Prognostic Value of KRAS Gene Mutation on Survival of Patients with Peritoneal Metastases of Colorectal Adenocarcinoma

Objective. The main objective of the study was to determine the effect of the presence of mutation in the KRAS gene on the survival in patients with colorectal cancer (CRC) and peritoneal metastases (PM). Materials and Methods. A retrospective cohort study was performed. Patients diagnosed with CRC with synchronous or metachronous PM between January 2006 and December 2019 were included. Data on the histopathological, clinical, and treatment factors were collected. The effect of each variable on survival was evaluated by Cox regression. Results. A total of 149 patients were included (64 women (43%) and 85 men (57%); mean age, 63 years).
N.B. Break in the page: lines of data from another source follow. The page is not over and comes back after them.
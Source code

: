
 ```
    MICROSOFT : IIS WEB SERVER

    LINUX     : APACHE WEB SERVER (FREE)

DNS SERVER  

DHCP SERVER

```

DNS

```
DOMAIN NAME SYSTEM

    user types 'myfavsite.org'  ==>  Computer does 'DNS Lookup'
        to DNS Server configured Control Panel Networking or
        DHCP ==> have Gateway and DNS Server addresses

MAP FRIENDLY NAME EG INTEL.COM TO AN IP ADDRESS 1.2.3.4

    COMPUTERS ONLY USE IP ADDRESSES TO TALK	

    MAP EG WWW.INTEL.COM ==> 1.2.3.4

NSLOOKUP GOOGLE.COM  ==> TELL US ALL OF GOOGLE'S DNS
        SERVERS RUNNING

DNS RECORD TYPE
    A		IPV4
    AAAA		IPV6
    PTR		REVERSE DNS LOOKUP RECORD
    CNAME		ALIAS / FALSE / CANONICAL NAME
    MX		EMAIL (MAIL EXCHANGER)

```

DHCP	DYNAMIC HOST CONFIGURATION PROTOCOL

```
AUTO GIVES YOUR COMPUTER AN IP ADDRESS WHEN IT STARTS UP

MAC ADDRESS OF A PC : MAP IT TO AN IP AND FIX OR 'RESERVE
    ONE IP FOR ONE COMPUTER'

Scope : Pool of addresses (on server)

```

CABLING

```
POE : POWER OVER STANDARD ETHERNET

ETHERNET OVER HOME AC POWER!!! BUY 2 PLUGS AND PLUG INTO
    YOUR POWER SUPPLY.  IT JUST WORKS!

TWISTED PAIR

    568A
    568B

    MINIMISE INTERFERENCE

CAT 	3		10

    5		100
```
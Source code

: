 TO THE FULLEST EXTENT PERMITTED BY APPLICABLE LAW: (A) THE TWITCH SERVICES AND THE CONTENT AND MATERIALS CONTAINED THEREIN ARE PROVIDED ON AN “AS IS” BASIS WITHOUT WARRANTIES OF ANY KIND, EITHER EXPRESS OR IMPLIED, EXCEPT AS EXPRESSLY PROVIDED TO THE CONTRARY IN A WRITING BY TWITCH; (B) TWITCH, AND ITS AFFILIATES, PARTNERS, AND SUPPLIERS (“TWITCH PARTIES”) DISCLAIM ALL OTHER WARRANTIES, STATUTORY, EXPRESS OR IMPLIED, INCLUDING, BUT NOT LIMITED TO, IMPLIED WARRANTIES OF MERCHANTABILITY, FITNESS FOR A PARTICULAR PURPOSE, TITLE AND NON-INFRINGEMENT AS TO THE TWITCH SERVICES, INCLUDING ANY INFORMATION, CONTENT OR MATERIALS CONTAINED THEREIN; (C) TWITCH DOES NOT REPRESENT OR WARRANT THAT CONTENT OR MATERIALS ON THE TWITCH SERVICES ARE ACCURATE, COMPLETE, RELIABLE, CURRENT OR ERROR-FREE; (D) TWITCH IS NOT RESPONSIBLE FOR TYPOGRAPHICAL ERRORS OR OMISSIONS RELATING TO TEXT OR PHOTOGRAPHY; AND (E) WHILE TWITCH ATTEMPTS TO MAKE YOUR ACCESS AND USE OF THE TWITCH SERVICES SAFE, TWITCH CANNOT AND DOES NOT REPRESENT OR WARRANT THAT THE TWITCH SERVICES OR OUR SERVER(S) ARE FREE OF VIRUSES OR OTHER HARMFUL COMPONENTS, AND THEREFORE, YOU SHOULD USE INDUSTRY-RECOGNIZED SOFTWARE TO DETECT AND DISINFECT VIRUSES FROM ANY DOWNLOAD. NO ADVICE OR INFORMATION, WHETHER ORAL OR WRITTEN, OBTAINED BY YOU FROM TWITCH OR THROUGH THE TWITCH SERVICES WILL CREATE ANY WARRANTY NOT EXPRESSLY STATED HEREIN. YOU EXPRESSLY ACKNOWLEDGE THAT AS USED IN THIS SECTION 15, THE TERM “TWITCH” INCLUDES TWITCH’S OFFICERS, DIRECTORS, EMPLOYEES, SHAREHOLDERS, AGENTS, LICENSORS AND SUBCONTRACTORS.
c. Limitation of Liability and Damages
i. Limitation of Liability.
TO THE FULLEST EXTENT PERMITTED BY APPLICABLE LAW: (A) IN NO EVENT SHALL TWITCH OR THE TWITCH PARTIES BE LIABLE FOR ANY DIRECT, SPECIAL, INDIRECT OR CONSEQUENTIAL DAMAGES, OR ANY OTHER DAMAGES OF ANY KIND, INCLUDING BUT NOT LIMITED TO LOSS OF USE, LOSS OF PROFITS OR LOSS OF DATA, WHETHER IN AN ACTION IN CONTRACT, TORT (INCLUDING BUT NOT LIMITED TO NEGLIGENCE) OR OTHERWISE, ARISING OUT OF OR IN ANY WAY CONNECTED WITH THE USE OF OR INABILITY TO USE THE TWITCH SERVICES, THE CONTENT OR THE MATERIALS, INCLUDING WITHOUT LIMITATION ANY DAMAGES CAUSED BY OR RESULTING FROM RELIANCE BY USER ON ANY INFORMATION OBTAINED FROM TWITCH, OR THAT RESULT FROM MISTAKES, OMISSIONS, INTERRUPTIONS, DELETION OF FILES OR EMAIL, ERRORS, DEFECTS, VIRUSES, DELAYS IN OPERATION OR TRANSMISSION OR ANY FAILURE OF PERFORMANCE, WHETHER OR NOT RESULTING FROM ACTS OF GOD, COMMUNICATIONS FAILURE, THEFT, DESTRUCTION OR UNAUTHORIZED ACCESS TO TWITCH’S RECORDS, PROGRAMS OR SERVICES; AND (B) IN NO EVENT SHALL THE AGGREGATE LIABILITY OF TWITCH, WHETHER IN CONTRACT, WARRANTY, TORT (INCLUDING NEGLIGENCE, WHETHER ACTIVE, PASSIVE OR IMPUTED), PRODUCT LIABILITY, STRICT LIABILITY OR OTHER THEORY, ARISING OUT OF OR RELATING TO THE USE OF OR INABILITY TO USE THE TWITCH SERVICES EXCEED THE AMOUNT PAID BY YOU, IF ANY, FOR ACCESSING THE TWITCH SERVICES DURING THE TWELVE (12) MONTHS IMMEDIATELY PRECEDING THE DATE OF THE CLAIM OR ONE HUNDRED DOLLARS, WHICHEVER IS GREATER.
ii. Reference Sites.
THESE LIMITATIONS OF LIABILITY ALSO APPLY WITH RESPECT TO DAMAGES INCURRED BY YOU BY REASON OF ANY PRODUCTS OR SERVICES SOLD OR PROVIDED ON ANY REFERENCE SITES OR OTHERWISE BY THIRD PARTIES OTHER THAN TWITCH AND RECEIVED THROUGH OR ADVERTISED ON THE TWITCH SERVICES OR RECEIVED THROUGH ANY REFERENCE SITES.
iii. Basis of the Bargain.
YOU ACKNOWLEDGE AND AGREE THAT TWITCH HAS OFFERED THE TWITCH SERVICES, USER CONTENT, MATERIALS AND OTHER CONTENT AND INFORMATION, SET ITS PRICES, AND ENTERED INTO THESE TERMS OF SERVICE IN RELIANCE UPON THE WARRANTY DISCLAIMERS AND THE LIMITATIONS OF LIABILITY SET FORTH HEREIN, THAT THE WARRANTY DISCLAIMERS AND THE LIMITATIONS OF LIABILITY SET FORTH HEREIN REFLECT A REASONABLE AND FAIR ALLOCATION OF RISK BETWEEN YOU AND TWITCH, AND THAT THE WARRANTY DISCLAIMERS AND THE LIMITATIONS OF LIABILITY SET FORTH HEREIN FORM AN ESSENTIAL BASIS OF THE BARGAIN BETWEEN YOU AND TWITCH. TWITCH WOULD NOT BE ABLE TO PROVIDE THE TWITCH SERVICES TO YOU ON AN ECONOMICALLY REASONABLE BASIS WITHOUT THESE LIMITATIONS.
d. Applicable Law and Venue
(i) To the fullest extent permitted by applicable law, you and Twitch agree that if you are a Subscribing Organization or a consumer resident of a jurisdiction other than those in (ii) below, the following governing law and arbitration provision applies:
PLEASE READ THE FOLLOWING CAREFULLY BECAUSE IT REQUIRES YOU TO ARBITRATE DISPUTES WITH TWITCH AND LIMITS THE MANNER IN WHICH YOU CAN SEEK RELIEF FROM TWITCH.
The long-term survival rate at 36 months was 24% (median, 21 months). KRAS mutation was detected in 75 patients (50.3%). Kaplan–Meier analysis estimated that likelihood of survival was higher in patients with wild-type KRAS tumours (35%) than in mutated-type KRAS (14%) (median: 28 vs. 15, respectively) (P=0.001). Within the categories into which the peritoneal cancer index (PCI) was classified, survival at 36 months depended on the KRAS status. Survival in wild-type KRAS tumours with PCI 1–10 was 71% and with PCI 11–20 was 26%, while in mutant-type KRAS tumours, survival was 41% and 4%, respectively (P=0.025). In the multiple regression analysis, the KRAS mutation was revealed to have an independent prognostic value (HR: 2.144; 95% CI: 1.342–3.424). Conclusion. The mutational status of the KRAS gene has demonstrated a strong association with survival and prognostic utility in patients with CRC with PM.